Lindsay Corp. (NYSE: LNN) posted Q2 FY2026 diluted EPS of $1.15, missing the consensus estimate of $1.60, while revenue came in at $157.7 million down 16% year-over-year and below analyst expectations of ~$173.5 million. Shares plunged to a new 52-week low in after-hours trading following the earnings miss.
About Lindsay Corporation
Lindsay Corporation (NYSE: LNN) is a leading global manufacturer and distributor of irrigation and infrastructure equipment and technology, established in 1955 and headquartered in Omaha, Nebraska. The company operates through two reportable segments: Irrigation (center pivot and lateral move systems, remote management technology under the Zimmatic and FieldNET brands) and Infrastructure (road safety products, moveable barriers, Road Zipper System, crash cushions, and end terminals under the Barrier Systems, Road Zipper, and Snoline brands).
As of April 2026, Lindsay’s market capitalization stands at approximately $1.07-$1.08 billion, with roughly 10.4 million shares outstanding. The company employs approximately 1,300 people worldwide. Key valuation metrics include a trailing P/E ratio of ~17.9x (2026 estimate), a dividend yield of ~1.44% (quarterly dividend of $0.37 per share, payable May 29, 2026), and a 52-week range of $102.87-$150.96. The stock trades on the NYSE under the ticker LNN, with total trailing twelve-month revenue of approximately $636.6 million and TTM net income of $58.9 million.
Top Financial Highlights
- Q2 FY2026 total revenue reached $157.7 million, declining by $29.3 million or 16% from $187.1 million in Q2 FY2025.

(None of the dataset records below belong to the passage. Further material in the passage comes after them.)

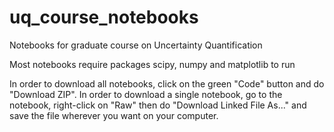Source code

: # uq_course_notebooks
Notebooks for graduate course on Uncertainty Quantification

Most notebooks require packages scipy, numpy and matplotlib to run

In order to download all notebooks, click on the green "Code" button and do "Download ZIP". In order to download a single notebook, go to the notebook, right-click on "Raw" then do "Download Linked File As..." and save the file wherever you want on your computer.
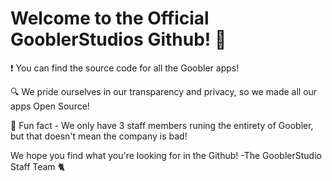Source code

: # Welcome to the Official GooblerStudios Github! 👋

❗ You can find the source code for all the Goobler apps!

🔍 We pride ourselves in our transparency and privacy, so we made all our apps Open Source!

🍿 Fun fact - We only have 3 staff members runing the entirety of Goobler, but that doesn't mean the company is bad!

We hope you find what you're looking for in the Github! 
-The GooblerStudio Staff Team 🐈

<!--

**Here are some ideas to get you started:**

🙋‍♀️ A short introduction - Our organisation is called Goobler Studios, we create apps on the internet that help you with your needs.
👩‍💻 Useful resources - Website URL: [goobler.ga](https://goobler.ga)
🍿 Fun facts - We started off as a company with 2 developers.
🧙 Remember, we do the simple stuff, you relax.
-->
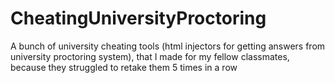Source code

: # CheatingUniversityProctoring

A bunch of university cheating tools (html injectors for getting answers from university proctoring system), that I made for my fellow classmates, because they struggled to retake them 5 times in a row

- Net income stood at $12.0 million, down $14.5 million or 55% compared to $26.6 million in the prior-year quarter.
- Diluted EPS was $1.15, decreasing by $1.29 or 53% from $2.44 in Q2 FY2025.
- Gross profit totaled $42.3 million, down from $62.5 million, with gross margin compressing to 26.8% from 33.4%.
- Operating income was $13.0 million, declining 59% from $32.1 million, while operating margin reduced to 8.3% from 17.2%.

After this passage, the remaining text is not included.